On the forces at play during kilometer-scale iceberg calving: insight from numerical simulations

Iceberg calving is a complex process often followed by the capsize of the newborn iceberg because of the torque created by the buoyancy and gravity forces. In the case of kilometer-scale icebergs, calving/capsize events can trigger seismic waves (glacial earthquakes) recorded hundreds of kilometers away by global seismic networks. These recordings contain information on the seismic source such as the calved-iceberg volume as well as the contact force applied by the iceberg on the glacier, the glacier dynamical response but also water waves and flow following the capsize.
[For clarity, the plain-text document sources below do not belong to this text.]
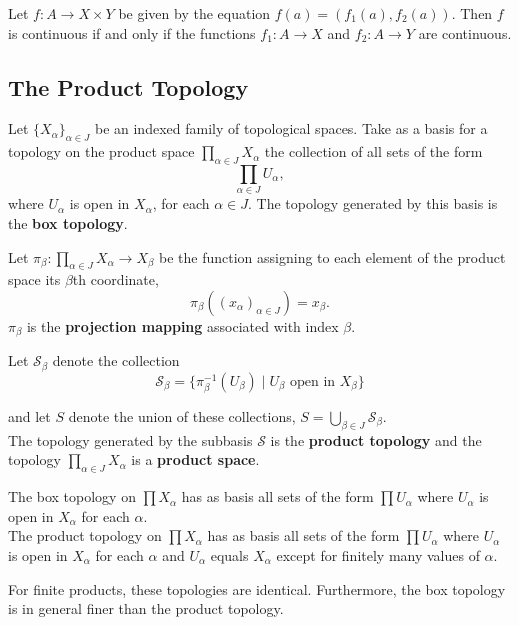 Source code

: \begin{theorem}
Let $f \colon A \rightarrow X \times Y$ be given by the equation $f(a) = (f_1(a), f_2(a))$. Then $f$ is continuous if and only if the functions
$f_1 \colon A \rightarrow X$ and $f_2\colon A \rightarrow Y$ are continuous.
\end{theorem}

\subsection{The Product Topology}

\begin{definition}
Let $\{ X_\alpha \}_{\alpha \in J}$ be an indexed family of topological spaces. Take as a basis for a topology on the product space $\prod _{\alpha \in J} X_\alpha$ the collection of all sets of the form
\[
    \prod_{\alpha \in J} U_\alpha,
\]
where $U_\alpha$ is open in $X_\alpha$, for each $\alpha \in J$. The topology generated by this basis is the \textbf{box topology}.
\end{definition}

\begin{definition}
Let $\pi_{\beta} \colon  \prod _{\alpha \in J} X_\alpha \rightarrow X_\beta$ be the function assigning to each element of the product space its $\beta$th coordinate, 
\[
    \pi _\beta((x_\alpha)_{\alpha \in J}) = x_\beta.
\]
$\pi_\beta$ is the \textbf{projection mapping} associated with index $\beta$.
\end{definition}

\begin{definition}
Let $\mathscr{S}_\beta$ denote the collection
\[
    \mathscr{S}_\beta = \{ \pi _\beta^{-1} (U_\beta) \mid U_\beta \text{ open in $X_\beta$}\} 
\]

and let $S$ denote the union of these collections, $S = \bigcup_{\beta \in J} \mathscr{S}_\beta$. \\

The topology generated by the subbasis $\mathscr{S}$ is the \textbf{product topology} and the topology $\prod_{\alpha \in J} X_\alpha$ is a \textbf{product space}. 
\end{definition}

\begin{theorem}
The box topology on $\prod X_\alpha$ has as basis all sets of the form $\prod  U_\alpha$ where $U_\alpha$ is open in $X_\alpha$ for each $\alpha$. \\

The product topology on $\prod X_\alpha$ has as basis all sets of the form $\prod  U_\alpha$ where $U_\alpha$ is open in $X_\alpha$ for each $\alpha$ and $U_\alpha$ equals $X_\alpha$ except for finitely many values of $\alpha$.
\end{theorem}

\begin{remark}
For finite products, these topologies are identical. Furthermore, the box topology is in general finer than the product topology.
\end{remark}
To obtain an accurate estimation of the iceberg volume, it is necessary to couple seismic inversion of glacial earthquakes with numerical modeling of the capsize [Sergeant 2019]. Therefore, based on our previous work, we use a Computational Fluid Dynamics (CFD) model to simulate the fluid-structure interaction between the ocean and an iceberg capsizing against a glacier terminus. The model reproduces with great accuracy lab experiments (rotation kinematics, effect of calving type, hydrodynamic pressure, etc).

In this talk, we will focus on field-scale simulations. We will show that the forces applied on the glacier terminus due to the hydrodynamic pressure and to the iceberg-glacier contact appear to have similar amplitudes, are of opposite signs, and depend on the iceberg geometry. We also give a first estimation of the glacier deformation under the action of these forces. Our CFD simulations make it possible to compute the water velocity field in which values exceed 10 m/s close to the 200-meters-high-iceberg capsize.

Sergeant, A. et al. (2019) ‘Monitoring Greenland ice sheet buoyancy-driven calving discharge using glacial earthquakes’, Annals of Glaciology, 60(79), pp. 75–95. doi:10.1017/aog.2019.7.